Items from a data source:
◆ ◆ ◆
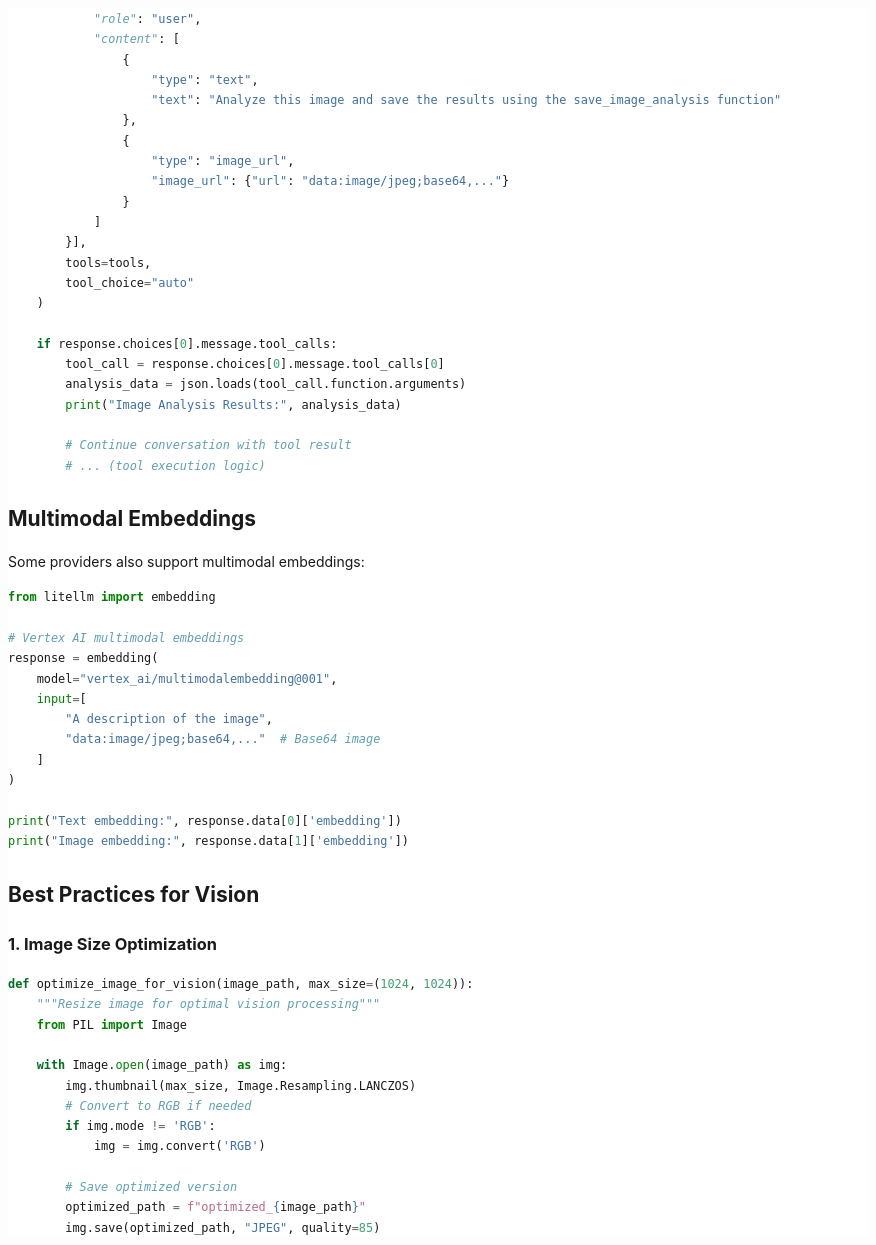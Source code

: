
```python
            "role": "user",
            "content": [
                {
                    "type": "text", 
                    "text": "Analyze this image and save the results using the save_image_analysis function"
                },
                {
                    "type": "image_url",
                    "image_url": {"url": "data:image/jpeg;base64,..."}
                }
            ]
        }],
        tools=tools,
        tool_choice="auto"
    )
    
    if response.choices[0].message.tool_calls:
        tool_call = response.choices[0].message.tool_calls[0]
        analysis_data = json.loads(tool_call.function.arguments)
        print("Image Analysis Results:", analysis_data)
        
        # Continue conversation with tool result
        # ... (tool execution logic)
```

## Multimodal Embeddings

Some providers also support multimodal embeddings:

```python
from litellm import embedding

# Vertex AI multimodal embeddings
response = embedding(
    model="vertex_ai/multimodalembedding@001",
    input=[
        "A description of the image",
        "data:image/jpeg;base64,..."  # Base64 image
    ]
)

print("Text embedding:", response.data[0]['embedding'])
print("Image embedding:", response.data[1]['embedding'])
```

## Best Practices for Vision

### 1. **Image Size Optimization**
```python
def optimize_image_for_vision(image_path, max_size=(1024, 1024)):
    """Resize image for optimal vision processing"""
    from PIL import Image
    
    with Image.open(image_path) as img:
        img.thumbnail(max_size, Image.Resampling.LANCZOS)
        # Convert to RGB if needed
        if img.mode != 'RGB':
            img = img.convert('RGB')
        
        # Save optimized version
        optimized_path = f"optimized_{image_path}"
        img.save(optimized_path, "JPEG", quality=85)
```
◆ ◆ ◆
Problem description: In which lines of the records does the word "message" appear? Copy each of them.

Problem solution:
    if response.choices[0].message.tool_calls:
        tool_call = response.choices[0].message.tool_calls[0]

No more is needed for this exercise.